▶ **Task**
Working from the records below, repeat exactly the lines starting at the line that contains "real-world blurry images" and ending at the line that contains "already in sharp", inclusive.

▶ **Exercise data**
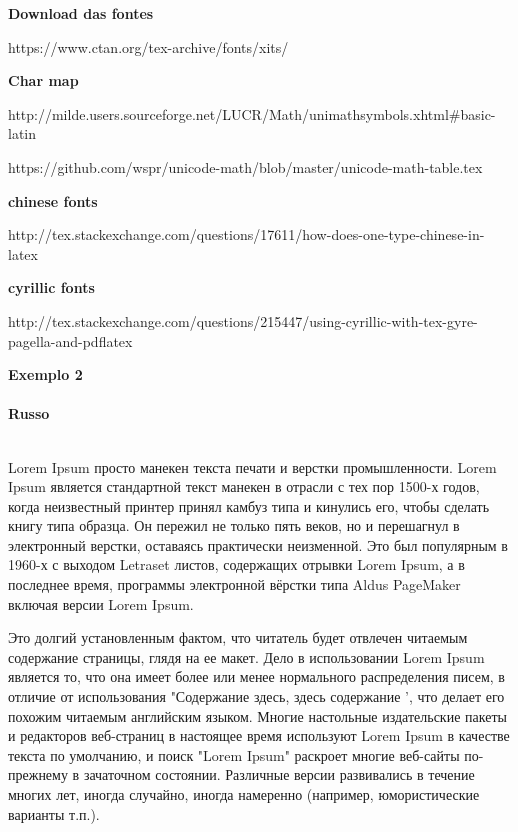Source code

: \documentclass{article}
\begin{document}
\par \textbf{Download das fontes}
\par https://www.ctan.org/tex-archive/fonts/xits/
\par

\par \textbf{Char map}
\par http://milde.users.sourceforge.net/LUCR/Math/unimathsymbols.xhtml#basic-latin
\par https://github.com/wspr/unicode-math/blob/master/unicode-math-table.tex

\par \textbf{chinese fonts}
\par http://tex.stackexchange.com/questions/17611/how-does-one-type-chinese-in-latex

\par \textbf{cyrillic fonts}
\par http://tex.stackexchange.com/questions/215447/using-cyrillic-with-tex-gyre-pagella-and-pdflatex



\par

\textbf{\huge{}Exemplo 2}\\\\

\textbf{\huge{}Russo}\\\\

\par
Lorem Ipsum просто манекен текста печати и верстки промышленности. Lorem Ipsum является стандартной текст манекен в отрасли с тех пор 1500-х годов, когда неизвестный принтер принял камбуз типа и кинулись его, чтобы сделать книгу типа образца. Он пережил не только пять веков, но и перешагнул в электронный верстки, оставаясь практически неизменной. Это был популярным в 1960-х с выходом Letraset листов, содержащих отрывки Lorem Ipsum, а в последнее время, программы электронной вёрстки типа Aldus PageMaker включая версии Lorem Ipsum.

Это долгий установленным фактом, что читатель будет отвлечен читаемым содержание страницы, глядя на ее макет. Дело в использовании Lorem Ipsum является то, что она имеет более или менее нормального распределения писем, в отличие от использования "Содержание здесь, здесь содержание ', что делает его похожим читаемым английским языком. Многие настольные издательские пакеты и редакторов веб-страниц в настоящее время используют Lorem Ipsum в качестве текста по умолчанию, и поиск "Lorem Ipsum" раскроет многие веб-сайты по-прежнему в зачаточном состоянии. Различные версии развивались в течение многих лет, иногда случайно, иногда намеренно (например, юмористические варианты т.п.).
\end{document}
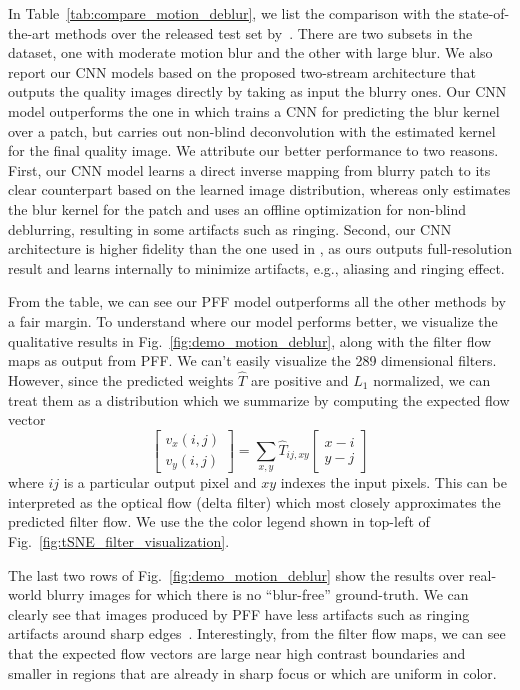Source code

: \documentclass[10pt,twocolumn,letterpaper]{article}
\begin{document}
In Table~\ref{tab:compare_motion_deblur}, we list the comparison with the
state-of-the-art methods over the released test set by~\cite{bahat2017non}.
There are two subsets in the dataset, one with moderate motion blur and the
other with large blur.  We also report our CNN models based on the proposed
two-stream architecture that outputs the quality images directly by taking as
input the blurry ones.  Our CNN model outperforms the one in
\cite{sun2015learning} which trains a CNN for predicting the blur kernel over a
patch, but carries out non-blind deconvolution with the estimated kernel for
the final quality image.  We attribute our better performance to two reasons.
First, our CNN model learns a direct inverse mapping from blurry patch to its
clear counterpart based on the learned image distribution,
whereas \cite{sun2015learning} only estimates the blur kernel for the patch and uses
an offline optimization for non-blind deblurring, resulting in some artifacts
such as ringing.  Second, our CNN architecture is higher fidelity than the one
used in \cite{sun2015learning}, as ours outputs full-resolution result and
learns internally to minimize artifacts, e.g., aliasing and ringing effect.

From the table, we can see our PFF model outperforms all the other methods by
a fair margin.  To understand where our model performs better,
we visualize the qualitative results in Fig.~\ref{fig:demo_motion_deblur},
along with the filter flow maps as output from PFF. We can't easily visualize
the 289 dimensional filters.  However, since the predicted weights $\hat T$ are
positive and $L_1$ normalized, we can treat them as a distribution which we
summarize by computing the expected flow vector
\[
\begin{bmatrix}
v_x(i,j)\\ v_y(i,j)
\end{bmatrix}
= \sum_{x,y} {\hat T}_{ij,xy}
\begin{bmatrix}
x - i\\ y - j
\end{bmatrix}
\]
where $ij$ is a particular output pixel and $xy$ indexes the input pixels.
This can be interpreted as the optical flow (delta filter) which most closely
approximates the predicted filter flow.  We use the the color legend shown in
top-left of Fig.~\ref{fig:tSNE_filter_visualization}.

The last two rows of Fig.~\ref{fig:demo_motion_deblur} show the results over
real-world blurry images for which there is no ``blur-free'' ground-truth.  We
can clearly see that images produced by PFF have less artifacts such as ringing
artifacts around sharp edges~\cite{sun2015learning,bahat2017non}.
Interestingly, from the filter flow maps, we can see that the expected flow
vectors are large near high contrast boundaries and smaller in regions that are
already in sharp focus or which are uniform in color.
\end{document}
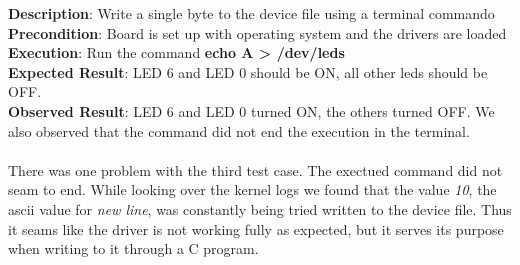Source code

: {\bf Description}: Write a single byte to the device file using a terminal commando\\
{\bf Precondition}: Board is set up with operating system and the drivers are loaded\\
{\bf Execution}: Run the command {\bf echo A > /dev/leds} \\
{\bf Expected Result}: LED 6 and LED 0 should be ON, all other leds should be OFF.\\
{\bf Observed Result}: LED 6 and LED 0 turned ON, the others turned OFF. We also
observed that the command did not end the execution in the terminal.\\
 \\
There was one problem with the third test case. The exectued command did not seam to end.
While looking over the kernel logs we found that the value {\it 10}, the ascii value for
{\it new line}, was constantly being tried written to the device file. Thus it seams like
the driver is not working fully as expected, but it serves its purpose when writing to it 
through a C program.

▶ **Exercise output**
real-world blurry images for which there is no ``blur-free'' ground-truth.  We
can clearly see that images produced by PFF have less artifacts such as ringing
artifacts around sharp edges~\cite{sun2015learning,bahat2017non}.
Interestingly, from the filter flow maps, we can see that the expected flow
vectors are large near high contrast boundaries and smaller in regions that are
already in sharp focus or which are uniform in color.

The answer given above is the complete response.